RECORDS TO USE:
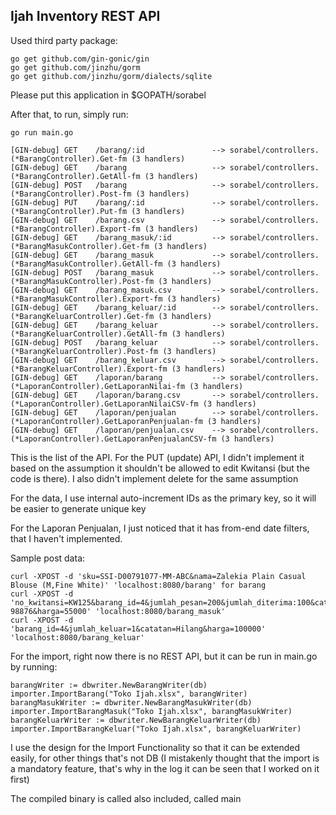 ## Ijah Inventory REST API

Used third party package:
```
go get github.com/gin-gonic/gin
go get github.com/jinzhu/gorm
go get github.com/jinzhu/gorm/dialects/sqlite
```
Please put this application in $GOPATH/sorabel

After that, to run, simply run:
```
go run main.go
```

```
[GIN-debug] GET    /barang/:id               --> sorabel/controllers.(*BarangController).Get-fm (3 handlers)
[GIN-debug] GET    /barang                   --> sorabel/controllers.(*BarangController).GetAll-fm (3 handlers)
[GIN-debug] POST   /barang                   --> sorabel/controllers.(*BarangController).Post-fm (3 handlers)
[GIN-debug] PUT    /barang/:id               --> sorabel/controllers.(*BarangController).Put-fm (3 handlers)
[GIN-debug] GET    /barang.csv               --> sorabel/controllers.(*BarangController).Export-fm (3 handlers)
[GIN-debug] GET    /barang_masuk/:id         --> sorabel/controllers.(*BarangMasukController).Get-fm (3 handlers)
[GIN-debug] GET    /barang_masuk             --> sorabel/controllers.(*BarangMasukController).GetAll-fm (3 handlers)
[GIN-debug] POST   /barang_masuk             --> sorabel/controllers.(*BarangMasukController).Post-fm (3 handlers)
[GIN-debug] GET    /barang_masuk.csv         --> sorabel/controllers.(*BarangMasukController).Export-fm (3 handlers)
[GIN-debug] GET    /barang_keluar/:id        --> sorabel/controllers.(*BarangKeluarController).Get-fm (3 handlers)
[GIN-debug] GET    /barang_keluar            --> sorabel/controllers.(*BarangKeluarController).GetAll-fm (3 handlers)
[GIN-debug] POST   /barang_keluar            --> sorabel/controllers.(*BarangKeluarController).Post-fm (3 handlers)
[GIN-debug] GET    /barang_keluar.csv        --> sorabel/controllers.(*BarangKeluarController).Export-fm (3 handlers)
[GIN-debug] GET    /laporan/barang           --> sorabel/controllers.(*LaporanController).GetLaporanNilai-fm (3 handlers)
[GIN-debug] GET    /laporan/barang.csv       --> sorabel/controllers.(*LaporanController).GetLaporanNilaiCSV-fm (3 handlers)
[GIN-debug] GET    /laporan/penjualan        --> sorabel/controllers.(*LaporanController).GetLaporanPenjualan-fm (3 handlers)
[GIN-debug] GET    /laporan/penjualan.csv    --> sorabel/controllers.(*LaporanController).GetLaporanPenjualanCSV-fm (3 handlers)
```

This is the list of the API.
For the PUT (update) API, I didn't implement it based on the assumption it shouldn't be allowed to edit Kwitansi (but the code is there). I also didn't implement delete for the same assumption

For the data, I use internal auto-increment IDs as the primary key, so it will be easier to generate unique key

For the Laporan Penjualan, I just noticed that it has from-end date filters, that I haven't implemented.

Sample post data:
```
curl -XPOST -d 'sku=SSI-D00791077-MM-ABC&nama=Zalekia Plain Casual Blouse (M,Fine White)' 'localhost:8080/barang' for barang
curl -XPOST -d 'no_kwitansi=KW125&barang_id=4&jumlah_pesan=200&jumlah_diterima:100&catatan=20171103-98876&harga=55000' 'localhost:8080/barang_masuk'
curl -XPOST -d 'barang_id=4&jumlah_keluar=1&catatan=Hilang&harga=100000' 'localhost:8080/barang_keluar'
```

For the import, right now there is no REST API, but it can be run in main.go by running:
```
barangWriter := dbwriter.NewBarangWriter(db)
importer.ImportBarang("Toko Ijah.xlsx", barangWriter)
barangMasukWriter := dbwriter.NewBarangMasukWriter(db)
importer.ImportBarangMasuk("Toko Ijah.xlsx", barangMasukWriter)
barangKeluarWriter := dbwriter.NewBarangKeluarWriter(db)
importer.ImportBarangKeluar("Toko Ijah.xlsx", barangKeluarWriter)
```

I use the design for the Import Functionality so that it can be extended easily, for other things that's not DB
(I mistakenly thought that the import is a mandatory feature, that's why in the log it can be seen that I worked on it first)

The compiled binary is called also included, called main
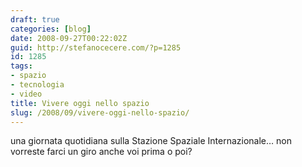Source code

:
 ```yaml
---
draft: true
categories: [blog]
date: 2008-09-27T00:22:02Z
guid: http://stefanocecere.com/?p=1285
id: 1285
tags:
- spazio
- tecnologia
- video
title: Vivere oggi nello spazio
slug: /2008/09/vivere-oggi-nello-spazio/
---
```


una giornata quotidiana sulla Stazione Spaziale Internazionale… non vorreste farci un giro anche voi prima o poi?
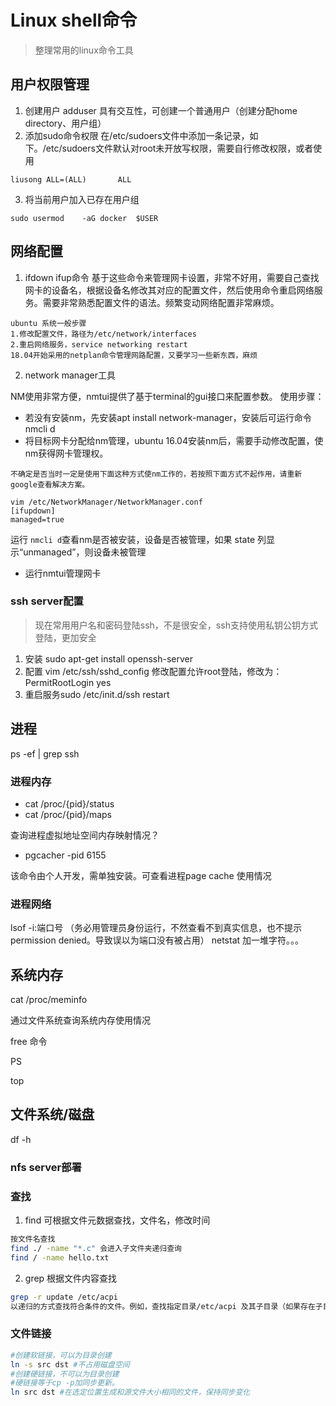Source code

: # Linux shell命令

> 整理常用的linux命令工具

## 用户权限管理

1. 创建用户
   adduser 具有交互性，可创建一个普通用户（创建分配home directory、用户组）
2. 添加sudo命令权限
   在/etc/sudoers文件中添加一条记录，如下。/etc/sudoers文件默认对root未开放写权限，需要自行修改权限，或者使用

```
liusong ALL=(ALL)       ALL
```

3. 将当前用户加入已存在用户组

```
sudo usermod	-aG	docker	$USER
```

## 网络配置

1. ifdown ifup命令
   基于这些命令来管理网卡设置，非常不好用，需要自己查找网卡的设备名，根据设备名修改其对应的配置文件，然后使用命令重启网络服务。需要非常熟悉配置文件的语法。频繁变动网络配置非常麻烦。

```
ubuntu 系统一般步骤
1.修改配置文件，路径为/etc/network/interfaces
2.重启网络服务，service networking restart
18.04开始采用的netplan命令管理网路配置，又要学习一些新东西，麻烦
```

2. network manager工具

NM使用非常方便，nmtui提供了基于terminal的gui接口来配置参数。
使用步骤：

* 若没有安装nm，先安装apt install network-manager，安装后可运行命令nmcli d
* 将目标网卡分配给nm管理，ubuntu 16.04安装nm后，需要手动修改配置，使nm获得网卡管理权。

```
不确定是否当时一定是使用下面这种方式使nm工作的，若按照下面方式不起作用，请重新google查看解决方案。

vim /etc/NetworkManager/NetworkManager.conf
[ifupdown]
managed=true

```

运行 `nmcli d`查看nm是否被安装，设备是否被管理，如果 state 列显示“unmanaged”，则设备未被管理

* 运行nmtui管理网卡

### ssh server配置

> 现在常用用户名和密码登陆ssh，不是很安全，ssh支持使用私钥公钥方式登陆，更加安全

1. 安装 sudo apt-get install openssh-server
2. 配置 vim  /etc/ssh/sshd_config
   修改配置允许root登陆，修改为：PermitRootLogin yes
3. 重启服务sudo /etc/init.d/ssh restart

## 进程

ps -ef | grep ssh

### 进程内存

* cat /proc/{pid}/status
* cat /proc/{pid}/maps

查询进程虚拟地址空间内存映射情况？

* pgcacher -pid 6155

该命令由个人开发，需单独安装。可查看进程page cache 使用情况

### 进程网络

lsof -i:端口号  （务必用管理员身份运行，不然查看不到真实信息，也不提示permission denied。导致误以为端口没有被占用）
netstat 加一堆字符。。。

## 系统内存

cat /proc/meminfo

通过文件系统查询系统内存使用情况

free 命令

PS

top

## 文件系统/磁盘

df -h

### nfs server部署

### 查找

1. find 可根据文件元数据查找，文件名，修改时间

```bash
按文件名查找
find ./ -name "*.c" 会进入子文件夹递归查询
find / -name hello.txt 
```

2. grep 根据文件内容查找

```bash
grep -r update /etc/acpi
以递归的方式查找符合条件的文件。例如，查找指定目录/etc/acpi 及其子目录（如果存在子目录的话）下所有文件中包含字符串"update"的文件，并打印出该字符串所在行的内容。
```

### 文件链接

```bash
#创建软链接，可以为目录创建
ln -s src dst #不占用磁盘空间
#创建硬链接，不可以为目录创建
#硬链接等于cp -p加同步更新。
ln src dst #在选定位置生成和源文件大小相同的文件，保持同步变化
```
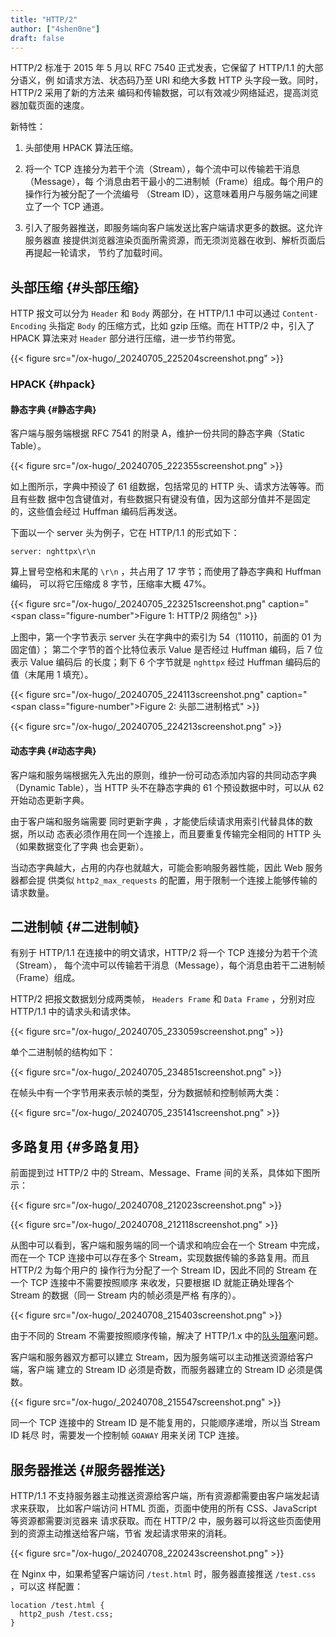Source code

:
 ```yaml
---
title: "HTTP/2"
author: ["4shen0ne"]
draft: false
---
```


HTTP/2 标准于 2015 年 5 月以 RFC 7540 正式发表，它保留了 HTTP/1.1 的大部分语义，例
如请求方法、状态码乃至 URI 和绝大多数 HTTP 头字段一致。同时，HTTP/2 采用了新的方法来
编码和传输数据，可以有效减少网络延迟，提高浏览器加载页面的速度。

新特性：

1.  头部使用 HPACK 算法压缩。

2.  将一个 TCP 连接分为若干个流（Stream），每个流中可以传输若干消息（Message），每
    个消息由若干最小的二进制帧（Frame）组成。每个用户的操作行为被分配了一个流编号
    （Stream ID），这意味着用户与服务端之间建立了一个 TCP 通道。

3.  引入了服务器推送，即服务端向客户端发送比客户端请求更多的数据。这允许服务器直
    接提供浏览器渲染页面所需资源，而无须浏览器在收到、解析页面后再提起一轮请求，
    节约了加载时间。


## 头部压缩 {#头部压缩}

HTTP 报文可以分为 `Header` 和 `Body` 两部分，在 HTTP/1.1 中可以通过 `Content-Encoding`
头指定 `Body` 的压缩方式，比如 gzip 压缩。而在 HTTP/2 中，引入了 HPACK 算法来对
`Header` 部分进行压缩，进一步节约带宽。

{{< figure src="/ox-hugo/_20240705_225204screenshot.png" >}}


### HPACK {#hpack}


#### 静态字典 {#静态字典}

客户端与服务端根据 RFC 7541 的附录 A，维护一份共同的静态字典（Static Table）。

{{< figure src="/ox-hugo/_20240705_222355screenshot.png" >}}

如上图所示，字典中预设了 61 组数据，包括常见的 HTTP 头、请求方法等等。而且有些数
据中包含键值对，有些数据只有键没有值，因为这部分值并不是固定的，这些值会经过
Huffman 编码后再发送。

下面以一个 server 头为例子，它在 HTTP/1.1 的形式如下：

```text
server: nghttpx\r\n
```

算上冒号空格和末尾的 `\r\n` ，共占用了 17 字节；而使用了静态字典和 Huffman 编码，
可以将它压缩成 8 字节，压缩率大概 47%。

{{< figure src="/ox-hugo/_20240705_223251screenshot.png" caption="<span class=\"figure-number\">Figure 1: </span>HTTP/2 网络包" >}}

上图中，第一个字节表示 server 头在字典中的索引为 54（110110，前面的 01 为固定值）；
第二个字节的首个比特位表示 Value 是否经过 Huffman 编码，后 7 位表示 Value 编码后
的长度；剩下 6 个字节就是 `nghttpx` 经过 Huffman 编码后的值（末尾用 1 填充）。

{{< figure src="/ox-hugo/_20240705_224113screenshot.png" caption="<span class=\"figure-number\">Figure 2: </span>头部二进制格式" >}}

{{< figure src="/ox-hugo/_20240705_224213screenshot.png" >}}


#### 动态字典 {#动态字典}

客户端和服务端根据先入先出的原则，维护一份可动态添加内容的共同动态字典（Dynamic
Table），当 HTTP 头不在静态字典的 61 个预设数据中时，可以从 62 开始动态更新字典。

由于客户端和服务端需要 <span class="underline">同时更新字典</span> ，才能使后续请求用索引代替具体的数据，所以动
态表必须作用在同一个连接上，而且要重复传输完全相同的 HTTP 头（如果数据变化了字典
也会更新）。

当动态字典越大，占用的内存也就越大，可能会影响服务器性能，因此 Web 服务器都会提
供类似 `http2_max_requests` 的配置，用于限制一个连接上能够传输的请求数量。


## 二进制帧 {#二进制帧}

有别于 HTTP/1.1 在连接中的明文请求，HTTP/2 将一个 TCP 连接分为若干个流（Stream），
每个流中可以传输若干消息（Message），每个消息由若干二进制帧（Frame）组成。

HTTP/2 把报文数据划分成两类帧， `Headers Frame` 和 `Data Frame` ，分别对应 HTTP/1.1
中的请求头和请求体。

{{< figure src="/ox-hugo/_20240705_233059screenshot.png" >}}

单个二进制帧的结构如下：

{{< figure src="/ox-hugo/_20240705_234851screenshot.png" >}}

在帧头中有一个字节用来表示帧的类型，分为数据帧和控制帧两大类：

{{< figure src="/ox-hugo/_20240705_235141screenshot.png" >}}


## 多路复用 {#多路复用}

前面提到过 HTTP/2 中的 Stream、Message、Frame 间的关系，具体如下图所示：

{{< figure src="/ox-hugo/_20240708_212023screenshot.png" >}}

{{< figure src="/ox-hugo/_20240708_212118screenshot.png" >}}

从图中可以看到，客户端和服务端的同一个请求和响应会在一个 Stream 中完成，而在一个
TCP 连接中可以存在多个 Stream，实现数据传输的多路复用。而且 HTTP/2 为每个用户的
操作行为分配了一个 Stream ID，因此不同的 Stream 在一个 TCP 连接中不需要按照顺序
来收发，只要根据 ID 就能正确处理各个 Stream 的数据（同一 Stream 内的帧必须是严格
有序的）。

{{< figure src="/ox-hugo/_20240708_215403screenshot.png" >}}

由于不同的 Stream 不需要按照顺序传输，解决了 HTTP/1.x 中的[队头阻塞](https://zh.wikipedia.org/wiki/%E9%98%9F%E5%A4%B4%E9%98%BB%E5%A1%9E)问题。

客户端和服务器双方都可以建立 Stream，因为服务端可以主动推送资源给客户端，客户端
建立的 Stream ID 必须是奇数，而服务器建立的 Stream ID 必须是偶数。

{{< figure src="/ox-hugo/_20240708_215547screenshot.png" >}}

同一个 TCP 连接中的 Stream ID 是不能复用的，只能顺序递增，所以当 Stream ID 耗尽
时，需要发一个控制帧 `GOAWAY` 用来关闭 TCP 连接。


## 服务器推送 {#服务器推送}

HTTP/1.1 不支持服务器主动推送资源给客户端，所有资源都需要由客户端发起请求来获取，
比如客户端访问 HTML 页面，页面中使用的所有 CSS、JavaScript 等资源都需要浏览器来
请求获取。而在 HTTP/2 中，服务器可以将这些页面使用到的资源主动推送给客户端，节省
发起请求带来的消耗。

{{< figure src="/ox-hugo/_20240708_220243screenshot.png" >}}

在 Nginx 中，如果希望客户端访问 `/test.html` 时，服务器直接推送 `/test.css` ，可以这
样配置：

```nil
location /test.html {
  http2_push /test.css;
}
```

WORK TO COMPLETE:
Transcribe the records above exactly, beginning at the line that contains "HTTP/2 标准于 2015" and ending with the line that contains "个消息由若干最小的二进制帧（", both included, and nothing else.

THE ANSWER:
HTTP/2 标准于 2015 年 5 月以 RFC 7540 正式发表，它保留了 HTTP/1.1 的大部分语义，例
如请求方法、状态码乃至 URI 和绝大多数 HTTP 头字段一致。同时，HTTP/2 采用了新的方法来
编码和传输数据，可以有效减少网络延迟，提高浏览器加载页面的速度。

新特性：

1.  头部使用 HPACK 算法压缩。

2.  将一个 TCP 连接分为若干个流（Stream），每个流中可以传输若干消息（Message），每
    个消息由若干最小的二进制帧（Frame）组成。每个用户的操作行为被分配了一个流编号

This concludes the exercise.